What you return must be an exact copy of the lines in the listing below between the line holding "louder or quieter." and the line holding "(LPF) / (Muffle/Remove Highs)**", inclusive, and nothing more.

◆ Available records

============================================================

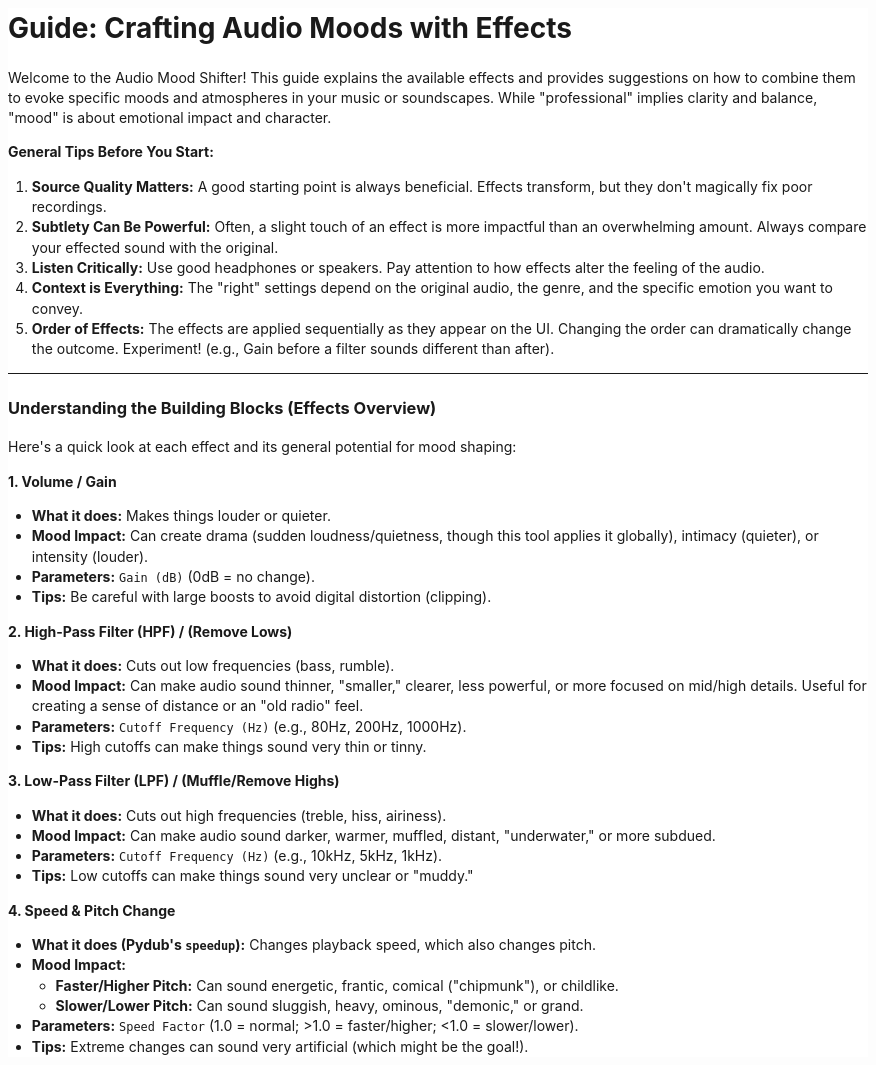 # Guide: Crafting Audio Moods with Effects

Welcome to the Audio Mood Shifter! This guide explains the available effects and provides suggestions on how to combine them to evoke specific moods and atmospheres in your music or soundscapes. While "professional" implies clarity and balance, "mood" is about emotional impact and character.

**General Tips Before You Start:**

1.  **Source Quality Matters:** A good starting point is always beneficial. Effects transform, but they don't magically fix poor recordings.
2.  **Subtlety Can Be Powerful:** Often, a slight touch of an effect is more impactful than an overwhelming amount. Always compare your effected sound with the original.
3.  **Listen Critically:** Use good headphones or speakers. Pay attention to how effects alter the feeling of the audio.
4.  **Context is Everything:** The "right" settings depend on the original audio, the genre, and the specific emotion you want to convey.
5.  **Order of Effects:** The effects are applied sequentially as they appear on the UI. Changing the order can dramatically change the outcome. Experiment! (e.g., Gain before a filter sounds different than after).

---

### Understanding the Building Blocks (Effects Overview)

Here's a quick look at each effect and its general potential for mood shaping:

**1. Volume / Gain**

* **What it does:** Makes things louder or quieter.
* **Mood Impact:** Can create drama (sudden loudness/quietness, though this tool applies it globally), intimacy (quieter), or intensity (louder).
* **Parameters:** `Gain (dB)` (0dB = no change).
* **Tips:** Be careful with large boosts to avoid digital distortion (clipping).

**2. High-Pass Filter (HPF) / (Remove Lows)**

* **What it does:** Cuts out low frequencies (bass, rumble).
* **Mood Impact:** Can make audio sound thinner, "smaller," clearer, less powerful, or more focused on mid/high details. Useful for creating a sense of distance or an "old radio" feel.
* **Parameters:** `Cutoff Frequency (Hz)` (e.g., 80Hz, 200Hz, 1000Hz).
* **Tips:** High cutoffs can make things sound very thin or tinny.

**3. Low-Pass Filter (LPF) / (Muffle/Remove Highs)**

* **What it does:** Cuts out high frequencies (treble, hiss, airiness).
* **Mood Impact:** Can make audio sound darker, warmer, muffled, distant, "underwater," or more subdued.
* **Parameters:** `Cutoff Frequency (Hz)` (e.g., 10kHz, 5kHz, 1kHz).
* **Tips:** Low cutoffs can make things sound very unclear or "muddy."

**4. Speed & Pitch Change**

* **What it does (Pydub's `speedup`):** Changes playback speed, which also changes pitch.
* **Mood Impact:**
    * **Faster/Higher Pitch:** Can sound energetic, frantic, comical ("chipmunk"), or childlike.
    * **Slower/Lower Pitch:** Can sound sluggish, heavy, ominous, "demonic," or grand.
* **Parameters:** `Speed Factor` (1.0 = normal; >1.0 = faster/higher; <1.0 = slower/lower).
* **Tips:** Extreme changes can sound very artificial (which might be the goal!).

============================================================

◆ Task answer
* **What it does:** Makes things louder or quieter.
* **Mood Impact:** Can create drama (sudden loudness/quietness, though this tool applies it globally), intimacy (quieter), or intensity (louder).
* **Parameters:** `Gain (dB)` (0dB = no change).
* **Tips:** Be careful with large boosts to avoid digital distortion (clipping).

**2. High-Pass Filter (HPF) / (Remove Lows)**

* **What it does:** Cuts out low frequencies (bass, rumble).
* **Mood Impact:** Can make audio sound thinner, "smaller," clearer, less powerful, or more focused on mid/high details. Useful for creating a sense of distance or an "old radio" feel.
* **Parameters:** `Cutoff Frequency (Hz)` (e.g., 80Hz, 200Hz, 1000Hz).
* **Tips:** High cutoffs can make things sound very thin or tinny.

**3. Low-Pass Filter (LPF) / (Muffle/Remove Highs)**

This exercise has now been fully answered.